Between 2020 and 2024, COVID-19 vaccines saved an estimated 2.5 million lives worldwide—equivalent to preventing one death for every 5,400 doses given.
A landmark global analysis led by researchers from Università Cattolica and Stanford University reveals that most lives were saved when people were vaccinated before infection, with the largest impact during the Omicron wave and among those aged 60 and over. The team also calculated 14.8 million years of life gained, underscoring vaccines’ immense contribution to protecting the most vulnerable, even with more conservative estimates than earlier studies.
Global Vaccine Impact: Millions of Lives Saved
Between 2020 and 2024, COVID-19 vaccinations are estimated to have prevented 2.533 million deaths worldwide. That means, on average, one life was saved for every 5,400 vaccine doses given. Most of these lives, about 82 percent, were saved when individuals were vaccinated before encountering the virus. The study found that 57 percent of these prevented deaths occurred during the Omicron phase, and 90 percent involved people aged 60 or older. In total, vaccines preserved approximately 14.8 million years of life (equivalent to one year of life saved for every 900 doses administered).
Behind the Breakthrough: The Research Team and Their Global Collaboration
These findings come from a groundbreaking study published in JAMA Health Forum, led by Professor Stefania Boccia, Professor of General and Applied Hygiene at Università Cattolica. She worked alongside Dr. Angelo Maria Pezzullo, a researcher in General and Applied Hygiene, and Dr. Antonio Cristiano, a medical resident in Hygiene and Preventive Medicine. Dr. Pezzullo and Dr. Cristiano also spent time at Stanford University, collaborating with Professor John P.A. Ioannidis, who directs the Meta-Research Innovation Center (METRICS).
Their work was part of the “European network staff eXchange for integrAting precision health in the health Care sysTems–ExACT” project, funded by the European Research Excellence Program RISE project–Marie Sklodowska-Curie and coordinated by Professor Boccia.
A Comprehensive and Unique Study
Professor Boccia and Dr.

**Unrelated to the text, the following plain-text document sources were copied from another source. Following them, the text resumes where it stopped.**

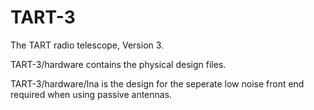 # TART-3
The TART radio telescope, Version 3.

TART-3/hardware contains the physical design files.

TART-3/hardware/lna is the design for the seperate low noise front end required when using passive antennas.
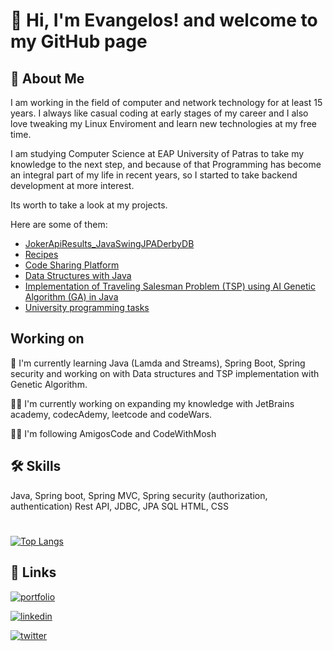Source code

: # 👋 Hi, I'm Evangelos! and welcome to my GitHub page

## 🚀 About Me

I am working in the field of computer and network technology for at least 15 years. I always like casual coding at early stages of my career and I also love tweaking my Linux Enviroment and learn new technologies at my free time.

I am studying Computer Science at EAP University of Patras to take my knowledge to the next step, and because of that Programming has become an integral part of my life in recent years, so I started to take backend development at more interest.

Its worth to take a look at my projects.

Here are some of them:

- [JokerApiResults_JavaSwingJPADerbyDB](https://github.com/EvangelosBatsalis/JokerApiResults_JavaSwingJPADerbyDB)
- [Recipes](https://github.com/EvangelosBatsalis/Recipes)
- [Code Sharing Platform](https://github.com/EvangelosBatsalis/CodeSharingPlatform)
- [Data Structures with Java](https://github.com/EvangelosBatsalis/DataStructuresImplementationsInJava_CWM)
- [Implementation of Traveling Salesman Problem (TSP) using AI Genetic Algorithm (GA) in Java](https://github.com/EvangelosBatsalis/WareHouse_RoutingOrder_Heuristic_TSP_AI_GeneticAlgorithm)
- [University programming tasks](https://github.com/EvangelosBatsalis/EAP_UniversityOfComputerScience)
 
## Working on

🧠 I'm currently learning Java (Lamda and Streams), Spring Boot, Spring security and working on with Data structures and TSP implementation with Genetic Algorithm.

👩‍💻 I'm currently working on expanding my knowledge with JetBrains academy, codecAdemy, leetcode and codeWars.

👯‍♀️ I'm following AmigosCode and CodeWithMosh

<!-- 🤔 I'm looking for help with... -->

<!-- 💬 Ask me about... -->

<!-- 📫 How to reach me... -->

<!-- 😄 Pronouns... -->

<!-- ⚡️ Fun fact... -->

## 🛠 Skills
Java, Spring boot, Spring MVC, Spring security (authorization, authentication)
Rest API, JDBC, JPA
SQL
HTML, CSS

# 
[![Top Langs](https://github-readme-stats.vercel.app/api/top-langs/?username=EvangelosBatsalis&layout=compact)](https://github.com/anuraghazra/github-readme-stats)


## 🔗 Links
[![portfolio](https://img.shields.io/badge/my_portfolio-000?style=for-the-badge&logo=ko-fi&logoColor=white)](http://www.vbatsalis.gr/)

[![linkedin](https://img.shields.io/badge/linkedin-0A66C2?style=for-the-badge&logo=linkedin&logoColor=white)](https://www.linkedin.com/in/evangelos-batsalis/)

[![twitter](https://img.shields.io/badge/Gmail-D14836?style=for-the-badge&logo=gmail&logoColor=white)](mailto:v.batsalis@gmail.com)











<!--
**EvangelosBatsalis/EvangelosBatsalis** is a ✨ _special_ ✨ repository because its `README.md` (this file) appears on your GitHub profile.

Here are some ideas to get you started:




- 🔭 I’m currently working on ...
- 🌱 I’m currently learning ...
- 👯 I’m looking to collaborate on ...
- 🤔 I’m looking for help with ...
- 💬 Ask me about ...
- 📫 How to reach me: ...
- 😄 Pronouns: ...
- ⚡ Fun fact: ...


<!DOCTYPE html>
<html>
<head>
	
<style>
.button {
  background-color: #0077B6;
  border: solid;
  color: white;
  padding: 10px 32px;
  text-align: center;
  text-decoration: none;
  display: inline-block;
  font-size: 16px;
  /* margin: 4px 2px; */
  cursor: pointer;
}
.button:hover{
	background-color:#023e8a;
}
</style>

</head>
<body>

<h1 align="center"> Welcome </h1>
<br>
<hr>
<br>
<p>Hi, I'm Evangelos</p>

<p>I am working in the field of computer and network technology for at least 15 years. I always like casual coding at early stages of my career and I also love tweaking my Linux Enviroment and at my free time.</p>
<p>I am studying Computer Science at EAP University of Patras to take my knowledge to the next step, and because of that Programming has become an integral part of my life in recent years, so I started to take backend development at more interest.</p>
<br>
<hr>
<br>

[![Top Langs](https://github-readme-stats.vercel.app/api/top-langs/?username=EvangelosBatsalis&layout=compact)](https://github.com/anuraghazra/github-readme-stats)

<br>
- 🌱 I’m currently learning Spring Boot and Spring Security.
<br>
- ⚡ Fact: I love <\JetBrains academy\>.
<br>
<h1 align="center">Contact Me</h1>
<br>
<hr>

<h2>Contact me</h2>

<a href="https://www.linkedin.com/in/evangelos-batsalis/" target="_blank" rel="nofollow">
<img src="https://camo.githubusercontent.com/a493f6833f99fb3c85788d6d9305e6b7a42b838e5ee5d138fd9a8214a7e77472/68747470733a2f2f696d672e736869656c64732e696f2f62616467652f6c696e6b6564696e2d2532333030373742352e7376673f267374796c653d666f722d7468652d6261646765266c6f676f3d6c696e6b6564696e266c6f676f436f6c6f723d7768697465" data-canonical-src="https://img.shields.io/badge/linkedin-%230077B5.svg?&amp;style=for-the-badge&amp;logo=linkedin&amp;logoColor=white" style="max-width: 100%;"></a><a href="mailto:vbatsalis@gmail.com">
<img src="https://camo.githubusercontent.com/56ba4bd7b81fca964e6c5daddacf7d1ac6d3ef0d7d34b438a5357b0d607bb4b6/68747470733a2f2f696d672e736869656c64732e696f2f62616467652f476d61696c2d2532333445333441372e7376673f267374796c653d666f722d7468652d6261646765266c6f676f3d676f6f676c65266c6f676f436f6c6f723d7768697465" data-canonical-src="https://img.shields.io/badge/Gmail-%234E34A7.svg?&amp;style=for-the-badge&amp;logo=google&amp;logoColor=white" style="max-width: 100%;"></a>

</body>
</html>
-->

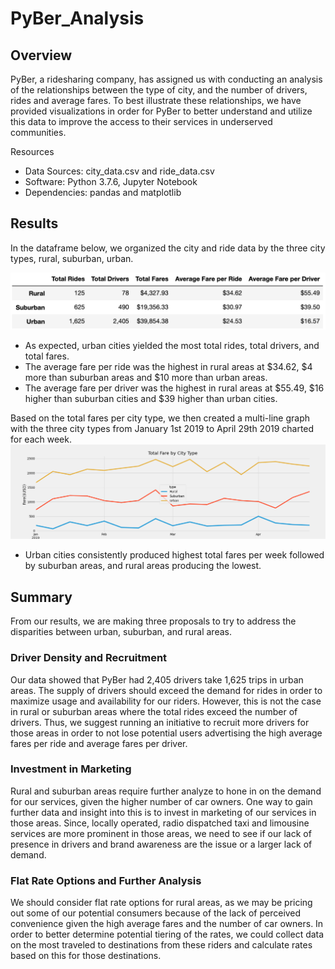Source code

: # PyBer_Analysis

## Overview
PyBer, a ridesharing company, has assigned us with conducting an analysis of the relationships between the type of city, and the number of drivers, rides and average fares. To best illustrate these relationships, we have provided visualizations in order for PyBer to better understand and utilize this data to improve the access to their services in underserved communities. 

Resources
- Data Sources: city_data.csv and ride_data.csv
- Software: Python 3.7.6, Jupyter Notebook
- Dependencies: pandas and matplotlib

## Results
In the dataframe below, we organized the city and ride data by the three city types, rural, suburban, urban. 

![PyBer_Summary_DF.png](Pictures/PyBer_Summary_DF.png)
    
   - As expected, urban cities yielded the most total rides, total drivers, and total fares.
   - The average fare per ride was the highest in rural areas at $34.62, $4 more than suburban areas and $10 more than urban areas.
   - The average fare per driver was the highest in rural areas at $55.49, $16 higher than suburban cities and $39 higher than urban cities. 

Based on the total fares per city type, we then created a multi-line graph with the three city types from January 1st 2019 to April 29th 2019 charted for each week.
![PyBer_fare_summary.png](analysis/PyBer_fare_summary.png)
   
   - Urban cities consistently produced highest total fares per week followed by suburban areas, and rural areas producing the lowest.

## Summary
From our results, we are making three proposals to try to address the disparities between urban, suburban, and rural areas.

### Driver Density and Recruitment
   Our data showed that PyBer had 2,405 drivers take 1,625 trips in urban areas. The supply of drivers should exceed the demand for rides in order to maximize usage and availability for our riders. However, this is not the case in rural or suburban areas where the total rides exceed the number of drivers. Thus, we suggest running an initiative to recruit more drivers for those areas in order to not lose potential users advertising the high average fares per ride and average fares per driver.
        
### Investment in Marketing
   Rural and suburban areas require further analyze to hone in on the demand for our services, given the higher number of car owners. One way to gain further data and insight into this is to invest in marketing of our services in those areas. Since, locally operated, radio dispatched taxi and limousine services are more prominent in those areas, we need to see if our lack of presence in drivers and brand awareness are the issue or a larger lack of demand.

### Flat Rate Options and Further Analysis
   We should consider flat rate options for rural areas, as we may be pricing out some of our potential consumers because of the lack of perceived convenience given the high average fares and the number of car owners. In order to better determine potential tiering of the rates, we could collect data on the most traveled to destinations from these riders and calculate rates based on this for those destinations.
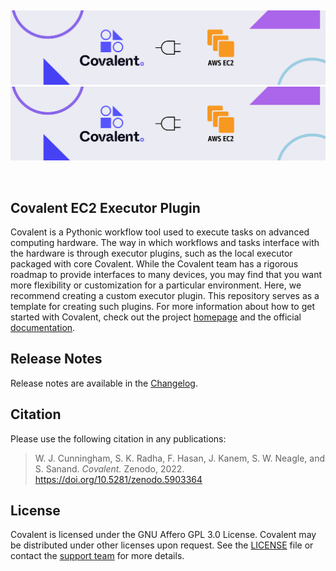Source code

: &nbsp;

<div align="center">

![covalent-ec2-plugin logo](https://github.com/AgnostiqHQ/covalent-ec2-plugin/blob/base-setup/aws_ec2.jpg#gh-dark-mode-only)
![covalent-ec2-plugin logo](https://github.com/AgnostiqHQ/covalent-ec2-plugin/blob/base-setup/aws_ec2.jpg#gh-light-mode-only)

&nbsp;

</div>

## Covalent EC2 Executor Plugin

Covalent is a Pythonic workflow tool used to execute tasks on advanced computing hardware. The way in which workflows and tasks interface with the hardware is through executor plugins, such as the local executor packaged with core Covalent. While the Covalent team has a rigorous roadmap to provide interfaces to many devices, you may find that you want more flexibility or customization for a particular environment. Here, we recommend creating a custom executor plugin. This repository serves as a template for creating such plugins.  For more information about how to get started with Covalent, check out the project [homepage](https://github.com/AgnostiqHQ/covalent) and the official [documentation](https://covalent.readthedocs.io/en/latest/).

## Release Notes

Release notes are available in the [Changelog](https://github.com/AgnostiqHQ/covalent-executor-template/blob/main/CHANGELOG.md).

## Citation

Please use the following citation in any publications:

> W. J. Cunningham, S. K. Radha, F. Hasan, J. Kanem, S. W. Neagle, and S. Sanand.
> *Covalent.* Zenodo, 2022. https://doi.org/10.5281/zenodo.5903364

## License

Covalent is licensed under the GNU Affero GPL 3.0 License. Covalent may be distributed under other licenses upon request. See the [LICENSE](https://github.com/AgnostiqHQ/covalent-executor-template/blob/main/LICENSE) file or contact the [support team](mailto:support@agnostiq.ai) for more details.
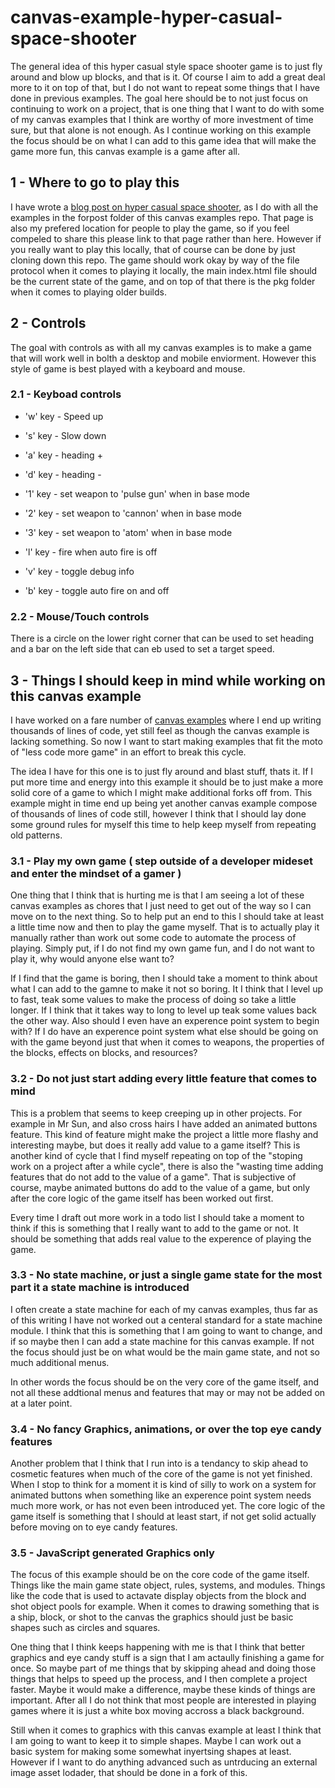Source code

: # canvas-example-hyper-casual-space-shooter

The general idea of this hyper casual style space shooter game is to just fly around and blow up blocks, and that is it. Of course I aim to add a great deal more to it on top of that, but I do not want to repeat some things that I have done in previous examples. The goal here should be to not just focus on continuing to work on a project, that is one thing that I want to do with some of my canvas examples that I think are worthy of more investment of time sure, but that alone is not enough. As I continue working on this example the focus should be on what I can add to this game idea that will make the game more fun, this canvas example is a game after all.

## 1 - Where to go to play this

I have wrote a [blog post on hyper casual space shooter](https://dustinpfister.github.io/2020/12/11/canvas-example-hyper-casual-space-shooter/), as I do with all the examples in the forpost folder of this canvas examples repo. That page is also my prefered location for people to play the game, so if you feel compeled to share this please link to that page rather than here. However if you really want to play this locally, that of course can be done by just cloning down this repo. The game should work okay by way of the file protocol when it comes to playing it locally, the main index.html file should be the current state of the game, and on top of that there is the pkg folder when it comes to playing older builds.

## 2 - Controls

The goal with controls as with all my canvas examples is to make a game that will work well in bolth a desktop and mobile enviorment. However this style of game is best played with a keyboard and mouse.

### 2.1 - Keyboad controls

* 'w' key - Speed up
* 's' key - Slow down
* 'a' key - heading +
* 'd' key - heading -

* '1' key - set weapon to 'pulse gun' when in base mode
* '2' key - set weapon to 'cannon' when in base mode
* '3' key - set weapon to 'atom' when in base mode

* 'l' key - fire when auto fire is off
* 'v' key - toggle debug info
* 'b' key - toggle auto fire on and off

### 2.2 - Mouse/Touch controls

There is a circle on the lower right corner that can be used to set heading and a bar on the left side that can eb used to set a target speed.

## 3 - Things I should keep in mind while working on this canvas example

I have worked on a fare number of [canvas examples](https://dustinpfister.github.io/2020/03/23/canvas-example/) where I end up writing thousands of lines of code, yet still feel as though the canvas example is lacking something. So now I want to start making examples that fit the moto of "less code more game" in an effort to break this cycle. 

The idea I have for this one is to just fly around and blast stuff, thats it. If I put more time and energy into this example it should be to just make a more solid core of a game to which I might make additional forks off from. This example might in time end up being yet another canvas example compose of thousands of lines of code still, however I think that I should lay done some ground rules for myself this time to help keep myself from repeating old patterns.

### 3.1 - Play my own game ( step outside of a developer mideset and enter the mindset of a gamer )

One thing that I think that is hurting me is that I am seeing a lot of these canvas examples as chores that I just need to get out of the way so I can move on to the next thing. So to help put an end to this I should take at least a little time now and then to play the game myself. That is to actually play it manually rather than work out some code to automate the process of playing. Simply put, if I do not find my own game fun, and I do not want to play it, why would anyone else want to?

If I find that the game is boring, then I should take a moment to think about what I can add to the gamne to make it not so boring. It I think that I level up to fast, teak some values to make the process of doing so take a little longer. If I think that it takes way to long to level up teak some values back the other way. Also should I even have an experence point system to begin with? If I do have an experence point system what else should be going on with the game beyond just that when it comes to weapons, the properties of the blocks, effects on blocks, and resources?

### 3.2 - Do not just start adding every little feature that comes to mind

This is a problem that seems to keep creeping up in other projects. For example in Mr Sun, and also cross hairs I have added an animated buttons feature. This kind of feature might make the project a little more flashy and interesting maybe, but does it really add value to a game itself? This is another kind of cycle that I find myself repeating on top of the "stoping work on a project after a while cycle", there is also the "wasting time adding features that do not add to the value of a game". That is subjective of course, maybe animated buttons do add to the value of a game, but only after the core logic of the game itself has been worked out first.

Every time I draft out more work in a todo list I should take a moment to think if this is something that I really want to add to the game or not. It should be something that adds real value to the experence of playing the game.

### 3.3 - No state machine, or just a single game state for the most part it a state machine is introduced

I often create a state machine for each of my canvas examples, thus far as of this writing I have not worked out a centeral standard for a state machine module. I think that this is something that I am going to want to change, and if so maybe then I can add a state machine for this canvas example. If not the focus should just be on what would be the main game state, and not so much additional menus. 

In other words the focus should be on the very core of the game itself, and not all these addtional menus and features that may or may not be added on at a later point.

### 3.4 - No fancy Graphics, animations, or over the top eye candy features

Another problem that I think that I run into is a tendancy to skip ahead to cosmetic features when much of the core of the game is not yet finished. When I stop to think for a moment it is kind of silly to work on a system for animated buttons when something like an experence point system needs much more work, or has not even been introduced yet. The core logic of the game itself is something that I should at least start, if not get solid actually before moving on to eye candy features.

### 3.5 - JavaScript generated Graphics only

The focus of this example should be on the core code of the game itself. Things like the main game state object, rules, systems, and modules. Things like the code that is used to actavate display objects from the block and shot object pools for example. When it comes to drawing something that is a ship, block, or shot to the canvas the graphics should just be basic shapes such as circles and squares.

One thing that I think keeps happening with me is that I think that better graphics and eye candy stuff is a sign that I am actaully finishing a game for once. So maybe part of me things that by skipping ahead and doing those things that helps to speed up the process, and I then complete a project faster. Maybe it would make a difference, maybe these kinds of things are important. After all I do not think that most people are interested in playing games where it is just a white box moving accross a black background.

Still when it comes to graphics with this canvas example at least I think that I am going to want to keep it to simple shapes. Maybe I can work out a basic system for making some somewhat inyertsing shapes at least. However if I want to do anything advanced such as untrducing an external image asset lodader, that should be done in a fork of this.

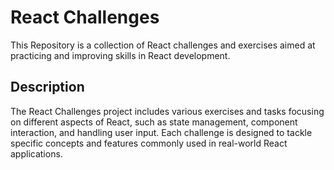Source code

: # React Challenges

This Repository is a collection of React challenges and exercises aimed at practicing and improving skills in React development.

## Description

The React Challenges project includes various exercises and tasks focusing on different aspects of React, such as state management, component interaction, and handling user input. Each challenge is designed to tackle specific concepts and features commonly used in real-world React applications.

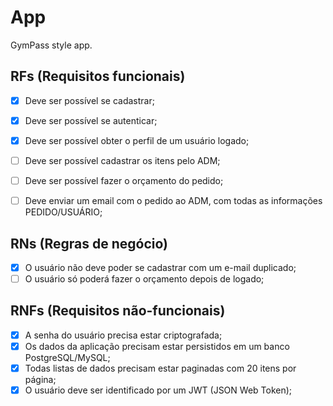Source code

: # App

GymPass style app.

## RFs (Requisitos funcionais)
- [x] Deve ser possível se cadastrar;
- [x] Deve ser possível se autenticar;
- [x] Deve ser possível obter o perfil de um usuário logado;
- [ ] Deve ser possível cadastrar os itens pelo ADM; 
- [ ] Deve ser possível fazer o orçamento do pedido;
- [ ] Deve enviar um email com o pedido ao ADM, com todas as informações PEDIDO/USUÁRIO;


## RNs (Regras de negócio)
- [x] O usuário não deve poder se cadastrar com um e-mail duplicado;
- [ ] O usuário só poderá fazer o orçamento depois de logado;
 
## RNFs (Requisitos não-funcionais)
- [x] A senha do usuário precisa estar criptografada;
- [x] Os dados da aplicação precisam estar persistidos em um banco PostgreSQL/MySQL;
- [x] Todas listas de dados precisam estar paginadas com 20 itens por página;
- [x] O usuário deve ser identificado por um JWT (JSON Web Token);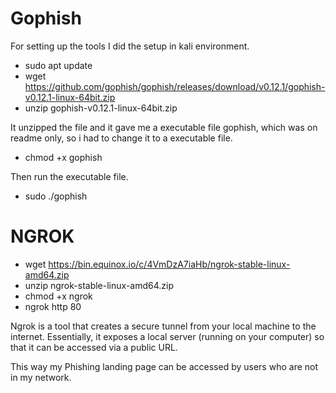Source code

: # Gophish
For setting up the tools I did the setup in kali environment.

- sudo apt update
- wget https://github.com/gophish/gophish/releases/download/v0.12.1/gophish-v0.12.1-linux-64bit.zip
- unzip gophish-v0.12.1-linux-64bit.zip

It unzipped the file and it gave me a executable file gophish, which was on readme only, so i had to change it to a executable file.
- chmod +x gophish
  
Then run the executable file.
- sudo ./gophish

# NGROK
- wget https://bin.equinox.io/c/4VmDzA7iaHb/ngrok-stable-linux-amd64.zip
- unzip ngrok-stable-linux-amd64.zip
- chmod +x ngrok
- ngrok http 80

Ngrok is a tool that creates a secure tunnel from your local machine to the internet. Essentially, it exposes a local server (running on your computer) so that it can be accessed via a public URL.

This way my Phishing landing page can be accessed by users who are not in my network.
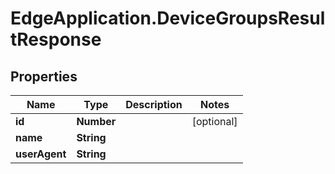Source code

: # EdgeApplication.DeviceGroupsResultResponse

## Properties

Name | Type | Description | Notes
------------ | ------------- | ------------- | -------------
**id** | **Number** |  | [optional] 
**name** | **String** |  | 
**userAgent** | **String** |  | 


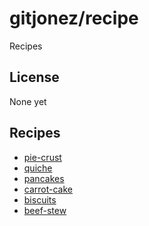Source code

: # gitjonez/recipe
Recipes

## License
None yet

## Recipes 
- [pie-crust](pie-crust/)
- [quiche](quiche/)
- [pancakes](pancakes/)
- [carrot-cake](carrot-cake/)
- [biscuits](biscuits/)
- [beef-stew](beef-stew/)
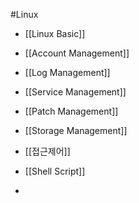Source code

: #Linux
- [[Linux Basic]]
- [[Account Management]]
- [[Log Management]]
- [[Service Management]]
- [[Patch Management]]
- [[Storage Management]]
- [[접근제어]]

- [[Shell Script]]
- 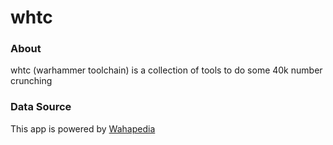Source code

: # whtc

### About

whtc (warhammer toolchain) is a collection of tools to do some 40k number crunching

### Data Source

This app is powered by [Wahapedia](https://wahapedia.ru/)
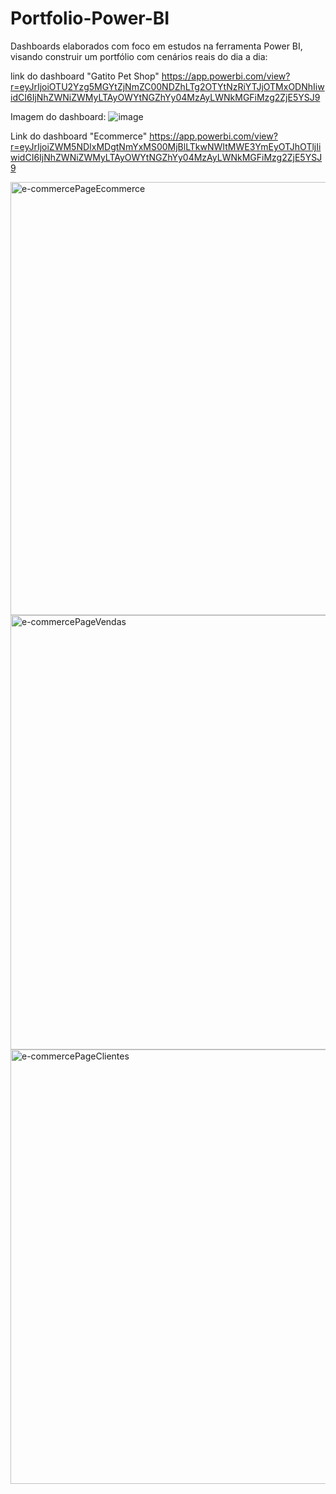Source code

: # Portfolio-Power-BI
Dashboards elaborados com foco em estudos na ferramenta Power BI, visando construir um portfólio com cenários reais do dia a dia:

link do dashboard "Gatito Pet Shop"
https://app.powerbi.com/view?r=eyJrIjoiOTU2Yzg5MGYtZjNmZC00NDZhLTg2OTYtNzRiYTJjOTMxODNhIiwidCI6IjNhZWNiZWMyLTAyOWYtNGZhYy04MzAyLWNkMGFiMzg2ZjE5YSJ9

Imagem do dashboard:
![image](https://github.com/anguimaraes/Portfolio-Power-BI/assets/72702804/652cc031-e438-45a6-a75f-923ed9eca033)

Link do dashboard "Ecommerce"
https://app.powerbi.com/view?r=eyJrIjoiZWM5NDIxMDgtNmYxMS00MjBlLTkwNWItMWE3YmEyOTJhOTljIiwidCI6IjNhZWNiZWMyLTAyOWYtNGZhYy04MzAyLWNkMGFiMzg2ZjE5YSJ9


<img width="693" alt="e-commercePageEcommerce" src="https://github.com/anguimaraes/Portfolio-Power-BI/assets/72702804/3e5ac5c1-9735-49d2-917e-90fee3ca3006">


<img width="695" alt="e-commercePageVendas" src="https://github.com/anguimaraes/Portfolio-Power-BI/assets/72702804/2c31188b-5930-45ee-bf13-aade80d5c073">


<img width="695" alt="e-commercePageClientes" src="https://github.com/anguimaraes/Portfolio-Power-BI/assets/72702804/a0d5e802-3604-41cc-a0cd-b54de62c4f6d">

Pezzullo explain: “Before ours, several studies tried to estimate lives saved by vaccines with different models and in different periods or parts of the world, but this one is the most comprehensive because it is based on worldwide data, it also covers the Omicron period, it also calculates the number of years of life that was saved, and it is based on fewer assumptions about the pandemic trend.”
How the Analysis Was Done
The experts studied worldwide population data, applying a series of statistical methods to figure out who among the people who became ill with COVID did either before or after getting vaccinated, before or after Omicron period, and how many of them died (and at what age). “We compared this data with the estimated data modeled in the absence of COVID vaccination and were then able to calculate the numbers of people who were saved by COVID vaccines and the years of life gained as a result of them,” Dr. Pezzullo explains.
Elderly Benefited Most; Young Least
It also turned out that most of the saved years of life (76%) involved people over 60 years of age, but residents in long-term care facilities contributed only with 2% of the total number. Children and adolescents (0.01% of lives saved and 0.1% of life years saved) and young adults aged 20-29 (0.07% of lives saved and 0.3% of life years saved) contributed very little to the total benefit.